FAZER LOGINA pergunta parte dele, que passa por mim e pega uma toalha cobrindo a delícia monumental entre suas pernas. Mas ele não me engana, vi direitinho sua secada no meu corpo.
Seria traição convidar o loiro para minha despedida de solteira?
Estevan que me perdoe, mas o pau dele passaria vergonha na frente do desse loirão.
Limpo a garganta. E ele mexe na toalha novamente. Sim, eu sempre volto a olhar nessa direção.
— Eu é que pergunto, quem é você e o que faz na minha casa? É algum amigo folgado do Estevan?
— Querida, fugiu de alguma clínica?
Mas que ousadia! Estevan nunca trouxe amigos, e quando começa é por um ignorante. Tão lindo, pena que não tem educação.
— Seu rabo! Coloca seus trapos e sai da minha casa antes que eu chame a polícia. Não quero nem saber se é amigo do Estevan. Essa casa é minha.
— Escuta aqui... — O brutamonte loiro vem em minha direção, mas trava. Tudo por uma voz melodiosa dizendo:
— Papai? Cadê você?
Papai?
Mas que porra é essa? Estou em algum universo paralelo? Estevan nem amigo tinha direito por aqui e agora aparece esse maluco e com uma criança. A última criança que essa casa viu fui eu, e já faz muito tempo.
Se ele pensa que vou abrir meu lar para uma família inteira de desconhecidos está muito enganado. Essa casa é grande, mas não para virar abrigo.
O brutamonte loiro me ignora. Chega a esbarrar em mim quando passa rápido saindo do quarto.
Pego o vestido caído no chão do banheiro — pois é, ainda estava nua — e visto rapidamente, para seguir o loiro. Vou encontrá-lo com uma boneca no corredor. Só pode ser uma boneca. Essa menina é fofa demais para ser de verdade. Esses cabelos enroladinhos e da cor de macarrão instantâneo moldando um rostinho de anjo. Vontade de colocar no meu quarto de bonecas.
— O que foi, meu sol? — ele se ajoelha. E ainda fica grande demais para a pequena.
E eu nem quero pensar que está só de toalha.
— A Cris pegou minha boneca. E disse que a bruxa gritou pra me pegar. — Ela fala e limpa os olhinhos. Detalhe: não tem lágrimas neles.
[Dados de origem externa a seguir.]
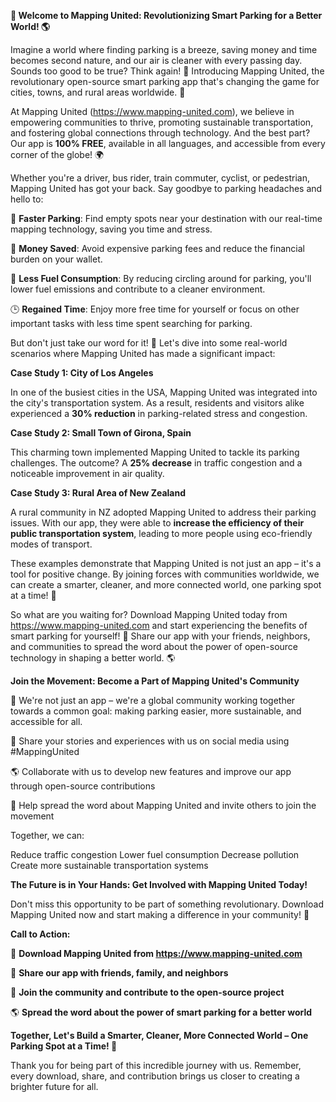 **🚀 Welcome to Mapping United: Revolutionizing Smart Parking for a Better World! 🌎**

Imagine a world where finding parking is a breeze, saving money and time becomes second nature, and our air is cleaner with every passing day. Sounds too good to be true? Think again! 🤔 Introducing Mapping United, the revolutionary open-source smart parking app that's changing the game for cities, towns, and rural areas worldwide. 🌟

At Mapping United (https://www.mapping-united.com), we believe in empowering communities to thrive, promoting sustainable transportation, and fostering global connections through technology. And the best part? Our app is **100% FREE**, available in all languages, and accessible from every corner of the globe! 🌍

Whether you're a driver, bus rider, train commuter, cyclist, or pedestrian, Mapping United has got your back. Say goodbye to parking headaches and hello to:

🚗 **Faster Parking**: Find empty spots near your destination with our real-time mapping technology, saving you time and stress.

💸 **Money Saved**: Avoid expensive parking fees and reduce the financial burden on your wallet.

💚 **Less Fuel Consumption**: By reducing circling around for parking, you'll lower fuel emissions and contribute to a cleaner environment.

🕒 **Regained Time**: Enjoy more free time for yourself or focus on other important tasks with less time spent searching for parking.

But don't just take our word for it! 🤔 Let's dive into some real-world scenarios where Mapping United has made a significant impact:

**Case Study 1: City of Los Angeles**

In one of the busiest cities in the USA, Mapping United was integrated into the city's transportation system. As a result, residents and visitors alike experienced a **30% reduction** in parking-related stress and congestion.

**Case Study 2: Small Town of Girona, Spain**

This charming town implemented Mapping United to tackle its parking challenges. The outcome? A **25% decrease** in traffic congestion and a noticeable improvement in air quality.

**Case Study 3: Rural Area of New Zealand**

A rural community in NZ adopted Mapping United to address their parking issues. With our app, they were able to **increase the efficiency of their public transportation system**, leading to more people using eco-friendly modes of transport.

These examples demonstrate that Mapping United is not just an app – it's a tool for positive change. By joining forces with communities worldwide, we can create a smarter, cleaner, and more connected world, one parking spot at a time! 🌟

So what are you waiting for? Download Mapping United today from https://www.mapping-united.com and start experiencing the benefits of smart parking for yourself! 📲 Share our app with your friends, neighbors, and communities to spread the word about the power of open-source technology in shaping a better world. 🌎

**Join the Movement: Become a Part of Mapping United's Community**

🤝 We're not just an app – we're a global community working together towards a common goal: making parking easier, more sustainable, and accessible for all.

💬 Share your stories and experiences with us on social media using #MappingUnited

🌎 Collaborate with us to develop new features and improve our app through open-source contributions

📢 Help spread the word about Mapping United and invite others to join the movement

Together, we can:

Reduce traffic congestion
Lower fuel consumption
Decrease pollution
Create more sustainable transportation systems

**The Future is in Your Hands: Get Involved with Mapping United Today!**

Don't miss this opportunity to be part of something revolutionary. Download Mapping United now and start making a difference in your community! 🌟

**Call to Action:**

📲 **Download Mapping United from https://www.mapping-united.com**

💬 **Share our app with friends, family, and neighbors**

🤝 **Join the community and contribute to the open-source project**

🌎 **Spread the word about the power of smart parking for a better world**

**Together, Let's Build a Smarter, Cleaner, More Connected World – One Parking Spot at a Time! 🌟**

Thank you for being part of this incredible journey with us. Remember, every download, share, and contribution brings us closer to creating a brighter future for all.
Que vontade de apertar essas bochechas rosadas... Espera... a única pessoa que gritou fui eu. Essa princesa está me chamando de bruxa.
— Papai já vai...
O olhar da menina me percebe.
— Quem é você?
— Eu me pergunto a mesma coisa. — Ele resmunga.
— Sou a dona da casa, querida. Muito prazer, me chamo Samantha. E nessa casa não tem bruxas, eu gritei porque me assustei com um rato invasor. — Faço questão de olhar para o loiro.
Ela me analisa enquanto fala:
— Eu me chamo Jade. E a minha irmã é Cristal. E esse é o meu papai. Pede ele pra matar o rato.
Sorrio pelo excesso de informações e por ele ter entendido quem é o rato.
— Nomes lindos. Jade, você poderia voltar para sua irmã enquanto eu converso rapidinho com seu pai? Prometo que ele logo vai resolver a questão da boneca.
— Claro.
A menina sai correndo. Simples assim. Achei que fosse mais difícil lidar com crianças.
Parece que é mais difícil lidar com pais, porque o olhar desse homem é mortal.
— Nunca mais dê ordens a minha filha.
— Não terei motivos para dar ordens, assim que me explicar por que está se sentindo o dono da minha casa e, eventualmente, dar o fora daqui.
Sou ignorada pelo cara, que volta para o quarto e pega o celular.
— É melhor você não estar aqui quando a polícia chegar — diz e começa a ligar.
Ele está chamando a polícia?
Cruzo os braços. Minha casa foi invadida por loucos.
— Bom dia. Meu nome é David Grant. Recentemente adquiri um imóvel e ele foi invadido por uma meliante que se diz dona da casa. Ela parece louca, está toda descabelada, roupas bagunçadas e com unhas quebradas. Tenho duas filhas e temo pela segurança delas. Pode mandar alguém retirar essa louca? — Enquanto fala, ele olha para mim, de cima a baixo, como se me analisasse. Como a filha dele fez.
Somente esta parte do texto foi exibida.